The goal is to capture the vertical acceleration of the point located at
the middle of the blue rod.

.. figure:: figure/cut_example.png
   :alt: A sensor has to be placed at the middle of the blue rod

   Position of the sensor

Step 1: Draw your multibody system
^^^^^^^^^^^^^^^^^^^^^^^^^^^^^^^^^^

Open the existing \*.mbs file project with MBsysPad:

-  Set back the pendulum joint to independent and the crank joint to
   dependent;
-  Add an anchor point on the rod and enter its coordinates;
-  Add a sensor to the anchor point:

   -  Click on the Sensor button;
   -  Click on the anchor point at the end of the rod;
   -  A “*S*” is added next to the anchor point;
   -  Click on the “*S*” to edit its properties and give it a name;

Step 2: Generate your multibody equations
^^^^^^^^^^^^^^^^^^^^^^^^^^^^^^^^^^^^^^^^^

Regenerate the multibody equations with the same options as previously.

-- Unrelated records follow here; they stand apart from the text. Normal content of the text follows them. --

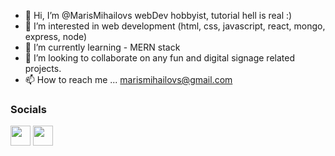 - 👋 Hi, I’m @MarisMihailovs webDev hobbyist, tutorial hell is real :) 
- 👀 I’m interested in web development (html, css, javascript, react, mongo, express, node)
- 🌱 I’m currently learning - MERN stack  
- 💞️ I’m looking to collaborate on any fun and digital signage related projects.
- 📫 How to reach me ... marismihailovs@gmail.com


<!---
MarisMihailovs/MarisMihailovs is a ✨ special ✨ repository because its `README.md` (this file) appears on your GitHub profile.
You can click the Preview link to take a look at your changes.
--->
### Socials

<p align="left"> <a href="https://www.github.com/MarisMihailovs" target="_blank" rel="noreferrer"><img src="https://raw.githubusercontent.com/danielcranney/readme-generator/main/public/icons/socials/github.svg" width="32" height="32" /></a> <a href="https://www.twitter.com/MihailovsMaris" target="_blank" rel="noreferrer"><img src="https://raw.githubusercontent.com/danielcranney/readme-generator/main/public/icons/socials/twitter.svg" width="32" height="32" /></a></p>

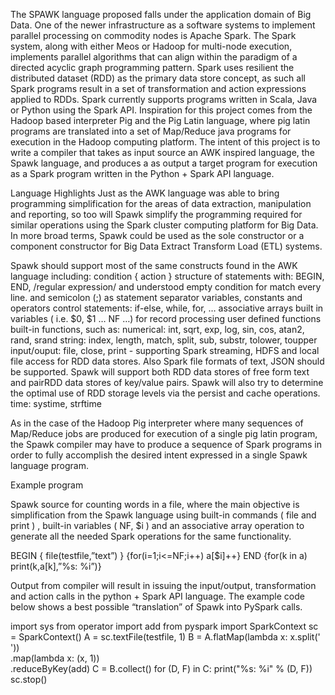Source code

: The SPAWK language proposed falls under the application domain of Big Data.  One of the newer infrastructure as a software systems to implement parallel processing on commodity nodes is Apache Spark. The Spark system, along with either Meos or Hadoop for multi-node execution, implements parallel algorithms that can align within the paradigm of a directed acyclic graph programming pattern. Spark uses resilient the distributed dataset (RDD) as the primary data store concept, as such all Spark programs result in a set of transformation and action expressions applied to RDDs. Spark currently supports programs written in Scala, Java or Python using the Spark API. Inspiration for this project comes from the Hadoop based interpreter Pig and the Pig Latin language, where pig latin programs are translated into a set of Map/Reduce java programs for execution in the Hadoop computing platform. The intent of this project is to write a compiler that takes as input source an AWK inspired language, the Spawk language, and produces a as output a target program for execution as a Spark program written in the Python + Spark API language.

Language Highlights
 Just as the AWK language was able to bring programming simplification for the areas of data extraction, manipulation and reporting, so too will Spawk simplify the programming required for similar operations using the Spark cluster computing platform for Big Data. In more broad terms, Spawk could be used as the sole constructor or a component constructor for Big Data Extract Transform Load (ETL) systems.

Spawk should support most of the same constructs found in the AWK language including:
	condition { action }  structure of statements with:
		BEGIN, END, /regular expression/ and understood empty condition for match every line.
		and semicolon (;) as statement separator
	variables, constants and operators
	control statements: if-else, while, for, …
	associative arrays
	built in variables ( i.e. $0, $1 … NF …) for record processing
	user defined functions
	built-in functions, such as:
		numerical: int, sqrt, exp, log, sin, cos, atan2, rand, srand
		string: index, length, match, split, sub, substr, tolower, toupper
		input/ouput: file, close, print - supporting Spark streaming, HDFS and local file access for RDD data stores. Also Spark file formats of text, JSON should be supported. Spawk will support both RDD data stores of free form text and pairRDD data stores of key/value pairs. Spawk will also try to determine the optimal use of RDD storage levels via the persist and cache operations.
		time: systime, strftime

As in the case of the Hadoop Pig interpreter where many sequences of Map/Reduce jobs are produced for execution of a single pig latin program, the Spawk compiler may have to produce a sequence of Spark programs in order to fully accomplish the desired intent expressed in a single Spawk language program. 

	
Example program

Spawk source for counting words in a file, where the main objective is simplification from the Spawk language using built-in commands ( file and print ) , built-in variables ( NF, $i ) and an associative array operation to generate all the needed Spark operations for the same functionality.

BEGIN { file(testfile,”text”) } 
{for(i=1;i<=NF;i++) a[$i]++} 
END {for(k in a) print(k,a[k],”%s: %i”)}

Output from compiler will result in issuing the input/output, transformation and action calls in the python + Spark API language.  The example code below shows a best possible “translation” of Spawk into PySpark calls.

import sys
from operator import add
from pyspark import SparkContext
sc = SparkContext()
A = sc.textFile(testfile, 1)
B = A.flatMap(lambda x: x.split(' ')) \
                  .map(lambda x: (x, 1)) \
                  .reduceByKey(add)
C = B.collect()
for (D, F) in C:
        print("%s: %i" % (D, F))
sc.stop()

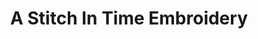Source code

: ---
title: "A Stitch In Time Embroidery"
url: /mineola/a-stitch-in-time-embroidery/
shop: tailor
---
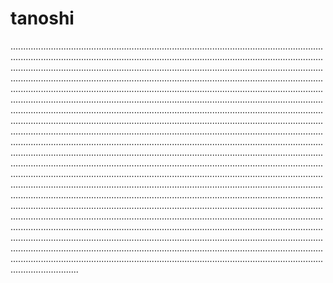 # tanoshi
.......................................................................................................................................................................................................................................................................................................................................................................................................................................................................................................................................................................................................................................................................................................................................................................................................................................................................................................................................................................................................................................................................................................................................................................................................................................................................................................................................................................................................................................................................................................................................................................................................................................................................................................................................................................................................................................................................................................................................................................................................................................................................................................................................................................................................................................................................................................................................................................................................................................................................................................................................................................................................................................................................................................................................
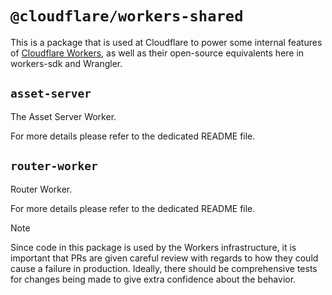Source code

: # `@cloudflare/workers-shared`

This is a package that is used at Cloudflare to power some internal features of [Cloudflare Workers](https://developers.cloudflare.com/workers/), as well as their open-source equivalents here in workers-sdk and Wrangler.

## `asset-server`

The Asset Server Worker.

For more details please refer to the dedicated README file.

## `router-worker`

Router Worker.

For more details please refer to the dedicated README file.

> [!NOTE]
> Since code in this package is used by the Workers infrastructure, it is important that PRs are given careful review with regards to how they could cause a failure in production.
> Ideally, there should be comprehensive tests for changes being made to give extra confidence about the behavior.
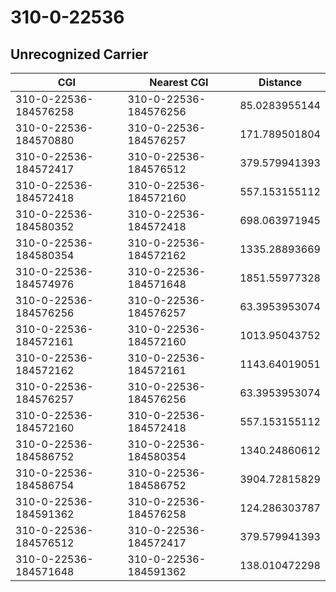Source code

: # 310-0-22536
## Unrecognized Carrier


| CGI | Nearest CGI | Distance |
|-----|-------------|----------|
| 310-0-22536-184576258 | 310-0-22536-184576256 | 85.0283955144 |
| 310-0-22536-184570880 | 310-0-22536-184576257 | 171.789501804 |
| 310-0-22536-184572417 | 310-0-22536-184576512 | 379.579941393 |
| 310-0-22536-184572418 | 310-0-22536-184572160 | 557.153155112 |
| 310-0-22536-184580352 | 310-0-22536-184572418 | 698.063971945 |
| 310-0-22536-184580354 | 310-0-22536-184572162 | 1335.28893669 |
| 310-0-22536-184574976 | 310-0-22536-184571648 | 1851.55977328 |
| 310-0-22536-184576256 | 310-0-22536-184576257 | 63.3953953074 |
| 310-0-22536-184572161 | 310-0-22536-184572160 | 1013.95043752 |
| 310-0-22536-184572162 | 310-0-22536-184572161 | 1143.64019051 |
| 310-0-22536-184576257 | 310-0-22536-184576256 | 63.3953953074 |
| 310-0-22536-184572160 | 310-0-22536-184572418 | 557.153155112 |
| 310-0-22536-184586752 | 310-0-22536-184580354 | 1340.24860612 |
| 310-0-22536-184586754 | 310-0-22536-184586752 | 3904.72815829 |
| 310-0-22536-184591362 | 310-0-22536-184576258 | 124.286303787 |
| 310-0-22536-184576512 | 310-0-22536-184572417 | 379.579941393 |
| 310-0-22536-184571648 | 310-0-22536-184591362 | 138.010472298 |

Step 3: Write your user function
^^^^^^^^^^^^^^^^^^^^^^^^^^^^^^^^

Edit the *user_DrivenJoints* function to remove the imposed trajectory
of the crank. You can delete or comment the part which imposes the
trajectory of the crank.

..

   WARNING:

   Imposing the trajectory of an independent or dependent joint will
   lead to inconsistent results.

.. container:: matlab

   In matlab there are 2 options in order to store the result of a
   sensor:

   1. During the simulation in the *user_DirDyn_io function*, this is
      similar to `saving a custom quantity <./tipsAndTrick.html>`__;
   2. After the simulation, during the post-process.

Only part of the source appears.